Quantos estão em coma induzido? Que sentirão? Que ouvirão? Estão de borco. Numa incómoda posição. Alguns estão há meses. Um cansaço sem dores. As dores virão depois, se resistirem. É mais um sacrifício que lhes vai ser pedido. Será que saberão por onde andaram? Que caminhos percorreram enquanto estiveram num não estar? Quando começarão a andar e a sentir o novo mundo? Sim, muita coisa vai mudar. Muita já mudou.

Um trovador escreve uma canção para a sua amada que está presa numa torre de menagem. A sua voz ecoa através da floresta, atravessa a ponte levadiça e entra no castelo. Ela consegue ouvir algo que lhe dá força. Os amores proibidos. O castrar dos desejos. Um bordado por acabar e um enxoval guardado em arcas muito antigas. Roupas puras e cândidas para mulheres supostamente virgens. A vida por viver. Tanta roupa e tão pouca vida. Tanto casamento por interesse. O negócio a substituir o amor. As lágrimas em vez da alegria. Os quartos separados. As vidas desligadas.

O medo. O terrível medo que amortece as vontades. Os cuidados que matam os afectos. Os corpos ao alcance de um abraço, e tão longe. Tudo tão longe. O perigo imenso de tudo isto criar modos de vida cada vez menos solidários, menos afectuosos. As saudades a cresceram nas pessoas até a um quase transtorno. Que nos espera? Não esperem que no fim disto tudo vai ser igual.

Há indicadores de mais fome nas ruas. Não sabemos os números que tudo isto vai atingir. Não sabemos quantos vão vaguear perdidos pelas cidades. Tudo isto é global. Porque global se tornou o mundo. Quantos mundos sobrarão deste mundo? Quantas famílias vão ter as suas perdas? Quantos seremos no fim de tudo isto? Como seremos? Resistir, e depois? Muitas incógnitas. Provavelmente uma equação sem resolução.
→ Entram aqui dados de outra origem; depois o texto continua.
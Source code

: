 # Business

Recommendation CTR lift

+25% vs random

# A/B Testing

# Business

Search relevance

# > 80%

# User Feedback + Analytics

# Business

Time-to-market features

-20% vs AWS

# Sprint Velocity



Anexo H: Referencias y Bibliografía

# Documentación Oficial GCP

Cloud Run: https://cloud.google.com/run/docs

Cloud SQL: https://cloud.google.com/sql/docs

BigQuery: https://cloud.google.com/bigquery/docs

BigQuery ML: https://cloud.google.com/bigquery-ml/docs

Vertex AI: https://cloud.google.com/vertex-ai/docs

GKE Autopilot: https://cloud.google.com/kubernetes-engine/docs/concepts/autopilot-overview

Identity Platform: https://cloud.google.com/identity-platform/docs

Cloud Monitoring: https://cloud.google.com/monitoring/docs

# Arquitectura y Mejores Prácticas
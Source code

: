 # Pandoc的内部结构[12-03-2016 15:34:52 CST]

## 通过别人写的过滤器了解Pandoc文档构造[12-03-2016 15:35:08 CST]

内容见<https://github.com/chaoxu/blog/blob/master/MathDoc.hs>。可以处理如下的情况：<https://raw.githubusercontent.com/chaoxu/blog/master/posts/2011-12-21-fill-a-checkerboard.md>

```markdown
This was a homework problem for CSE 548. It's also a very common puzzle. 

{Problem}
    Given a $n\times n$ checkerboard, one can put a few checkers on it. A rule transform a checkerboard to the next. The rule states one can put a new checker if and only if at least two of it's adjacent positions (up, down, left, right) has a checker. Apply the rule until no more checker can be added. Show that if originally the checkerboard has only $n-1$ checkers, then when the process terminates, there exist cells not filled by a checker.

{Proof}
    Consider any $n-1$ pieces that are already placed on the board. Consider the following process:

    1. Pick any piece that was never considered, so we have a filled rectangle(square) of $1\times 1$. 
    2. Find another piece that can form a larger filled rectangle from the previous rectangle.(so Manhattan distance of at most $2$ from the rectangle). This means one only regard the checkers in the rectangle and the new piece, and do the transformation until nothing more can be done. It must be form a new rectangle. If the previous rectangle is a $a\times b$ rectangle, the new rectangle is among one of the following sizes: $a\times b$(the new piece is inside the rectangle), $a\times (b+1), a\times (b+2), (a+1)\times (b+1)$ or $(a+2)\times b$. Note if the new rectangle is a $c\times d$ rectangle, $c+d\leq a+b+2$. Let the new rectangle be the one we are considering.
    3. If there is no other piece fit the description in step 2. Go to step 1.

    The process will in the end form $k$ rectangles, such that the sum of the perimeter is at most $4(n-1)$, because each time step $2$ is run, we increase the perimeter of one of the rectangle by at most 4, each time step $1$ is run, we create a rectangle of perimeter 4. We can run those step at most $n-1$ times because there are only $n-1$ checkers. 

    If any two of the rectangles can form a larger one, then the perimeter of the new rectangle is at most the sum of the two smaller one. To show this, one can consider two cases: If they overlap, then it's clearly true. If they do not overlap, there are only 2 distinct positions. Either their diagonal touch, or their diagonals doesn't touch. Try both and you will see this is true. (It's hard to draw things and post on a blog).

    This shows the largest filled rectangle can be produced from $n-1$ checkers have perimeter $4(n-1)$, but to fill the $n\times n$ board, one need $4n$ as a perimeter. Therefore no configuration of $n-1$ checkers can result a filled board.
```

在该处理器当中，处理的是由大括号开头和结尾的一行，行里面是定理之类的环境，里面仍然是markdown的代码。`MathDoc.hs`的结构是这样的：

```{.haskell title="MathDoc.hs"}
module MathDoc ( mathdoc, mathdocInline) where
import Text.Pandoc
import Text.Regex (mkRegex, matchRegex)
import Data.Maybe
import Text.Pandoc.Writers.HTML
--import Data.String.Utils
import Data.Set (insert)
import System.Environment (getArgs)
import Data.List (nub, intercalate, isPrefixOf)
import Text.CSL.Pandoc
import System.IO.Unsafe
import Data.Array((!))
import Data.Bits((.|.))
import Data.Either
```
Vamos cuidar de nós para cuidar dos outros. Vamos tentar resistir. Vamos tentar reinventar o mundo. Vamos amar a vida e todos os que são nossos companheiros nesta passagem por aqui. Uma caminhada que valha a pena.

«Olha que tu! Não havia nada mais esquisito para escrever?»

Fala de Isaurinda.

«Mas isto está tudo tão esquisito. Só me apetecia falar assim.»

Respondo.

«Para a semana viras tudo do avesso! Olha que isto até pode dar azar.»

De novo Isaurinda e vai, um ar zangado na mão fechada.

Jorge C Ferreira Novembro/2020(274)

Jorge C. Ferreira
Define-se a si mesmo como “escrevinhador” . Natural de Lisboa, trabalhou na banca, estando neste momento reformado.
Participou na Antologia Poética luso francófona: A Sombra do Silêncio/À Lombre du Silence;
Participou na Antologia poética Galaico/Portuguesa: Poetas do Reencontro
Publicou a sua primeira obra literária em 2019, “A Volta à Vida À Volta do Mundo” – Poética Editora 2019.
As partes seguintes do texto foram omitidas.